Pas d’aide sans réformes
Le 11 décembre, les principaux soutiens internationaux du Liban réunis à Paris conditionnent leur aide financière à la mise en place d’un gouvernement « efficace et crédible » engageant des réformes « d’urgence ».
Le 12, Saad Hariri demande le soutien du Fonds monétaire international et de la Banque mondiale.
La crise économique s’est aggravée avec des licenciements en masse, des restrictions bancaires drastiques et une forte dépréciation de la livre libanaise.
Hassan Diab, Premier ministre
Le 19, Hassan Diab, ex-ministre et universitaire, est désigné Premier ministre, mais l’appui apporté à sa nomination par le Hezbollah et ses alliés attise la colère d’une partie de la rue, notamment des sunnites pro-Hariri.

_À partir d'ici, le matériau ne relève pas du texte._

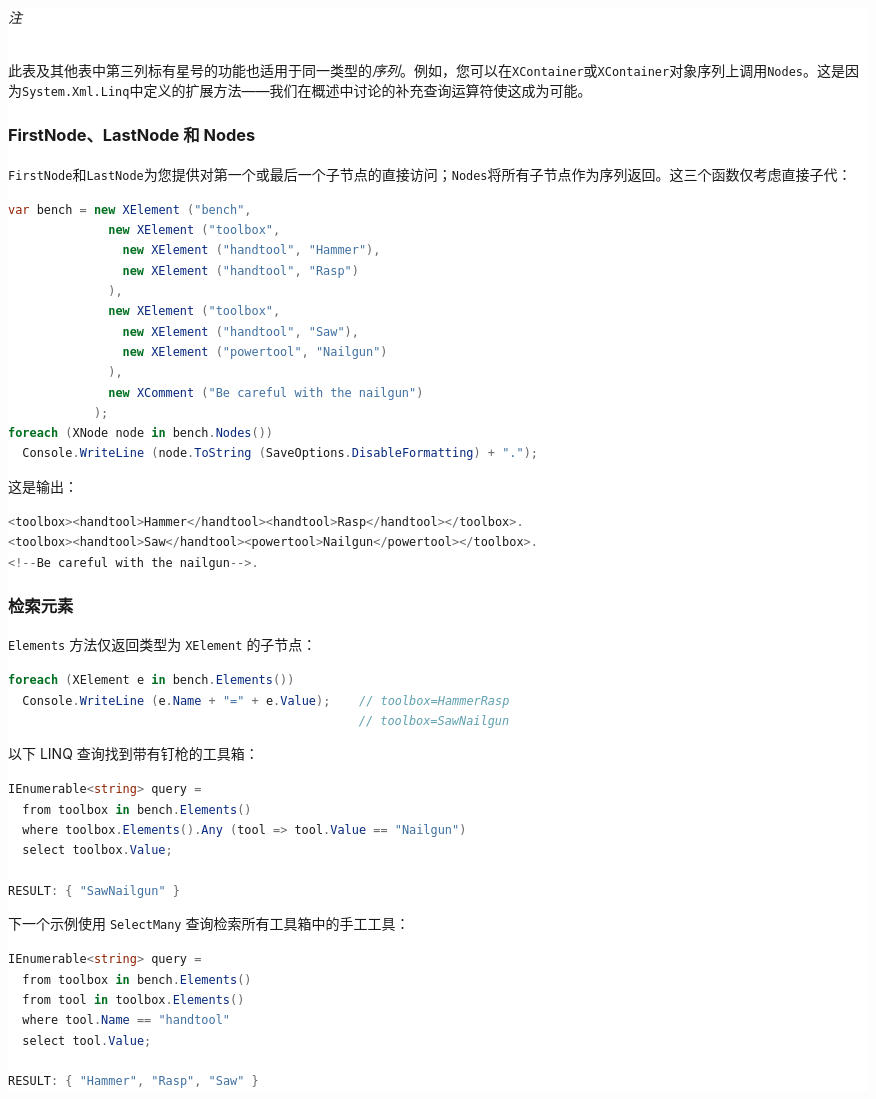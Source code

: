 ###### 注

此表及其他表中第三列标有星号的功能也适用于同一类型的*序列*。例如，您可以在`XContainer`或`XContainer`对象序列上调用`Nodes`。这是因为`System.Xml.Linq`中定义的扩展方法——我们在概述中讨论的补充查询运算符使这成为可能。

### FirstNode、LastNode 和 Nodes

`FirstNode`和`LastNode`为您提供对第一个或最后一个子节点的直接访问；`Nodes`将所有子节点作为序列返回。这三个函数仅考虑直接子代：

```cs
var bench = new XElement ("bench",
              new XElement ("toolbox",
                new XElement ("handtool", "Hammer"),
                new XElement ("handtool", "Rasp")
              ),
              new XElement ("toolbox",
                new XElement ("handtool", "Saw"),
                new XElement ("powertool", "Nailgun")
              ),
              new XComment ("Be careful with the nailgun")
            );
foreach (XNode node in bench.Nodes())
  Console.WriteLine (node.ToString (SaveOptions.DisableFormatting) + ".");
```

这是输出：

```cs
<toolbox><handtool>Hammer</handtool><handtool>Rasp</handtool></toolbox>.
<toolbox><handtool>Saw</handtool><powertool>Nailgun</powertool></toolbox>.
<!--Be careful with the nailgun-->.
```

### 检索元素

`Elements` 方法仅返回类型为 `XElement` 的子节点：

```cs
foreach (XElement e in bench.Elements())
  Console.WriteLine (e.Name + "=" + e.Value);    // toolbox=HammerRasp
                                                 // toolbox=SawNailgun
```

以下 LINQ 查询找到带有钉枪的工具箱：

```cs
IEnumerable<string> query =
  from toolbox in bench.Elements()
  where toolbox.Elements().Any (tool => tool.Value == "Nailgun")
  select toolbox.Value;

RESULT: { "SawNailgun" }
```

下一个示例使用 `SelectMany` 查询检索所有工具箱中的手工工具：

```cs
IEnumerable<string> query =
  from toolbox in bench.Elements()
  from tool in toolbox.Elements()
  where tool.Name == "handtool"
  select tool.Value;

RESULT: { "Hammer", "Rasp", "Saw" }
```
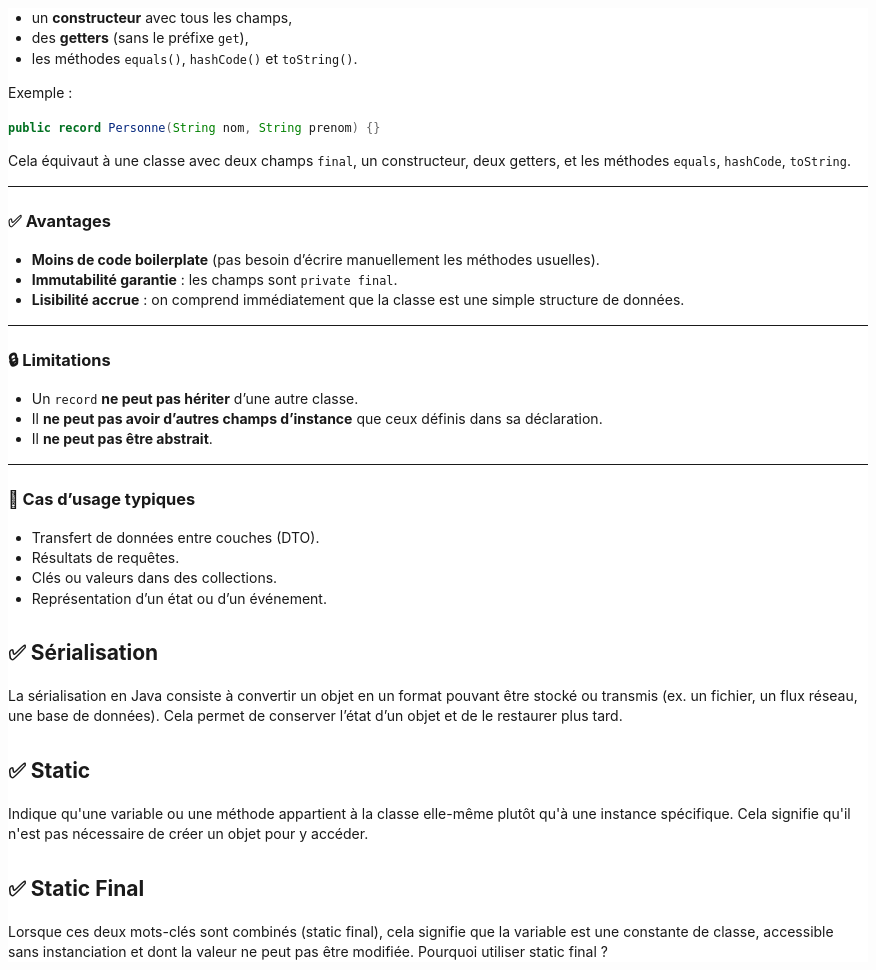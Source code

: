- un **constructeur** avec tous les champs,
- des **getters** (sans le préfixe `get`),
- les méthodes `equals()`, `hashCode()` et `toString()`.

Exemple :

```java
public record Personne(String nom, String prenom) {}
```

Cela équivaut à une classe avec deux champs `final`, un constructeur, deux getters, et les méthodes `equals`, `hashCode`, `toString`.

---

### ✅ Avantages

- **Moins de code boilerplate** (pas besoin d’écrire manuellement les méthodes usuelles).
- **Immutabilité garantie** : les champs sont `private final`.
- **Lisibilité accrue** : on comprend immédiatement que la classe est une simple structure de données.

---

### 🔒 Limitations

- Un `record` **ne peut pas hériter** d’une autre classe.
- Il **ne peut pas avoir d’autres champs d’instance** que ceux définis dans sa déclaration.
- Il **ne peut pas être abstrait**.

---

### 🧰 Cas d’usage typiques

- Transfert de données entre couches (DTO).
- Résultats de requêtes.
- Clés ou valeurs dans des collections.
- Représentation d’un état ou d’un événement.

## ✅ Sérialisation

La sérialisation en Java consiste à convertir un objet en un format pouvant être stocké ou transmis (ex. un fichier, un flux réseau, une base de données). Cela permet de conserver l’état d’un objet et de le restaurer plus tard.

## ✅ Static

Indique qu'une variable ou une méthode appartient à la classe elle-même plutôt qu'à une instance spécifique. Cela signifie qu'il n'est pas nécessaire de créer un objet pour y accéder.

## ✅ Static Final

Lorsque ces deux mots-clés sont combinés (static final), cela signifie que la variable est une constante de classe, accessible sans instanciation et dont la valeur ne peut pas être modifiée. Pourquoi utiliser static final ?
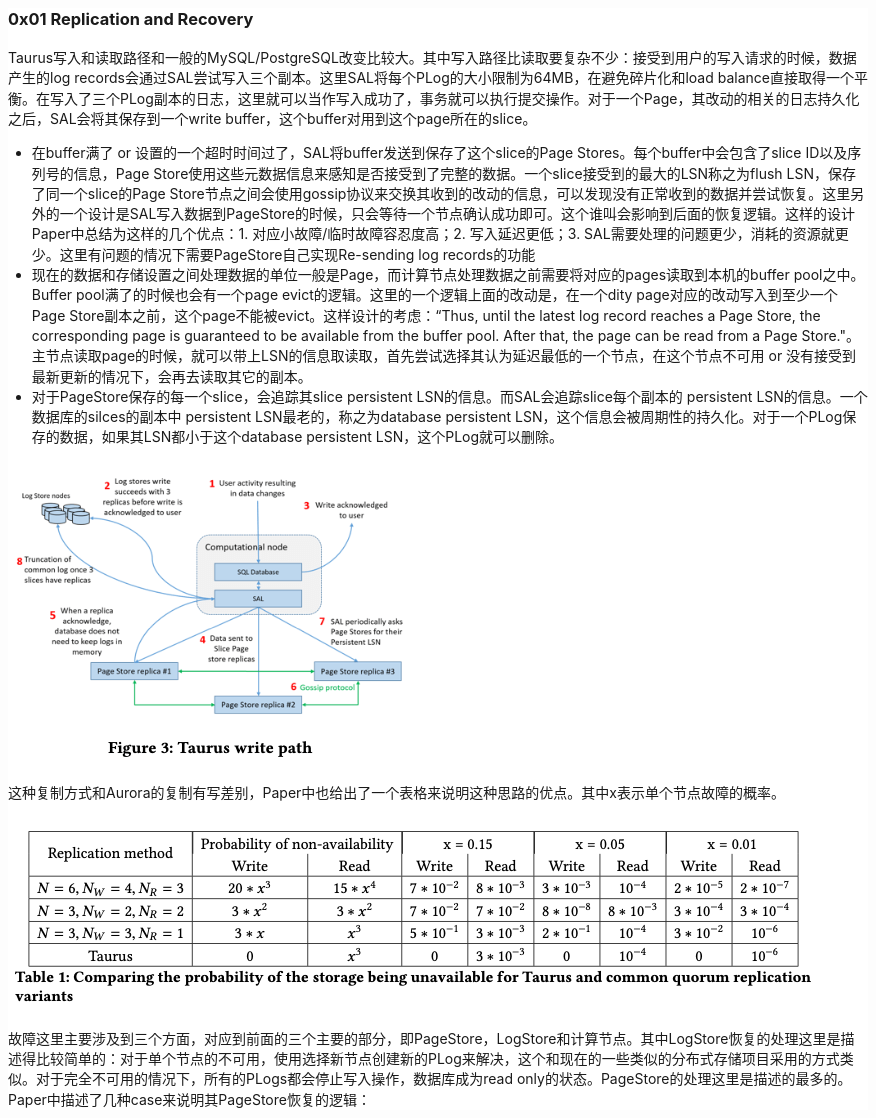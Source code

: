 ### 0x01 Replication and Recovery

  Taurus写入和读取路径和一般的MySQL/PostgreSQL改变比较大。其中写入路径比读取要复杂不少：接受到用户的写入请求的时候，数据产生的log records会通过SAL尝试写入三个副本。这里SAL将每个PLog的大小限制为64MB，在避免碎片化和load balance直接取得一个平衡。在写入了三个PLog副本的日志，这里就可以当作写入成功了，事务就可以执行提交操作。对于一个Page，其改动的相关的日志持久化之后，SAL会将其保存到一个write buffer，这个buffer对用到这个page所在的slice。

* 在buffer满了 or 设置的一个超时时间过了，SAL将buffer发送到保存了这个slice的Page Stores。每个buffer中会包含了slice ID以及序列号的信息，Page Store使用这些元数据信息来感知是否接受到了完整的数据。一个slice接受到的最大的LSN称之为flush LSN，保存了同一个slice的Page Store节点之间会使用gossip协议来交换其收到的改动的信息，可以发现没有正常收到的数据并尝试恢复。这里另外的一个设计是SAL写入数据到PageStore的时候，只会等待一个节点确认成功即可。这个谁叫会影响到后面的恢复逻辑。这样的设计Paper中总结为这样的几个优点：1. 对应小故障/临时故障容忍度高；2. 写入延迟更低；3. SAL需要处理的问题更少，消耗的资源就更少。这里有问题的情况下需要PageStore自己实现Re-sending log records的功能
* 现在的数据和存储设置之间处理数据的单位一般是Page，而计算节点处理数据之前需要将对应的pages读取到本机的buffer pool之中。Buffer pool满了的时候也会有一个page evict的逻辑。这里的一个逻辑上面的改动是，在一个dity page对应的改动写入到至少一个Page Store副本之前，这个page不能被evict。这样设计的考虑：“Thus, until the latest log record reaches a Page Store, the corresponding page is guaranteed to be available from the buffer pool. After that, the page can be read from a Page Store."。主节点读取page的时候，就可以带上LSN的信息取读取，首先尝试选择其认为延迟最低的一个节点，在这个节点不可用 or 没有接受到最新更新的情况下，会再去读取其它的副本。
* 对于PageStore保存的每一个slice，会追踪其slice persistent LSN的信息。而SAL会追踪slice每个副本的 persistent LSN的信息。一个数据库的silces的副本中 persistent LSN最老的，称之为database persistent LSN，这个信息会被周期性的持久化。对于一个PLog保存的数据，如果其LSN都小于这个database persistent LSN，这个PLog就可以删除。

![](/assets/png/taurus-writepath.png)

 这种复制方式和Aurora的复制有写差别，Paper中也给出了一个表格来说明这种思路的优点。其中x表示单个节点故障的概率。

![](/assets/png/taurus-replica.png)

故障这里主要涉及到三个方面，对应到前面的三个主要的部分，即PageStore，LogStore和计算节点。其中LogStore恢复的处理这里是描述得比较简单的：对于单个节点的不可用，使用选择新节点创建新的PLog来解决，这个和现在的一些类似的分布式存储项目采用的方式类似。对于完全不可用的情况下，所有的PLogs都会停止写入操作，数据库成为read only的状态。PageStore的处理这里是描述的最多的。Paper中描述了几种case来说明其PageStore恢复的逻辑：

Le lendemain, il assure vouloir former un gouvernement de « technocrates indépendants ».
Pic des violences
Le 11 janvier 2020, les manifestations reprennent après une période d’essoufflement.
Les 14 et 15, la capitale est le théâtre de violences nocturnes et plusieurs banques sont vandalisées.
Les 18 et 19, au moins 546 personnes, des manifestants mais aussi des membres des forces de l’ordre, sont blessées dans des heurts dans le centre de Beyrouth. Human Rights Watch accuse les policiers d’avoir « tiré des balles en caoutchouc en visant les yeux ».
Les autorités dénoncent des « infiltrés » parmi les manifestants et dédouanent les forces de sécurité de toute responsabilité.
Nouveau gouvernement
Le 21, le Liban se dote d’un nouveau gouvernement, formé par un seul camp politique, celui du Hezbollah pro-iranien (la branche politique du groupe terroriste chitte) et ses alliés, majoritaires au Parlement.
Des manifestants incendient aussitôt des pneus et coupent plusieurs routes à travers le pays, notamment dans les villes majoritairement sunnites.
Le 11 février, le Parlement accorde sa confiance au nouveau gouvernement, en dépit de l’opposition de centaines de manifestants dispersés par les forces de l’ordre avec des gaz lacrymogènes et des canons à eau.
Les affrontements entre manifestants et forces de l’ordre ont fait plus de 370 blessés, selon la Croix-Rouge libanaise.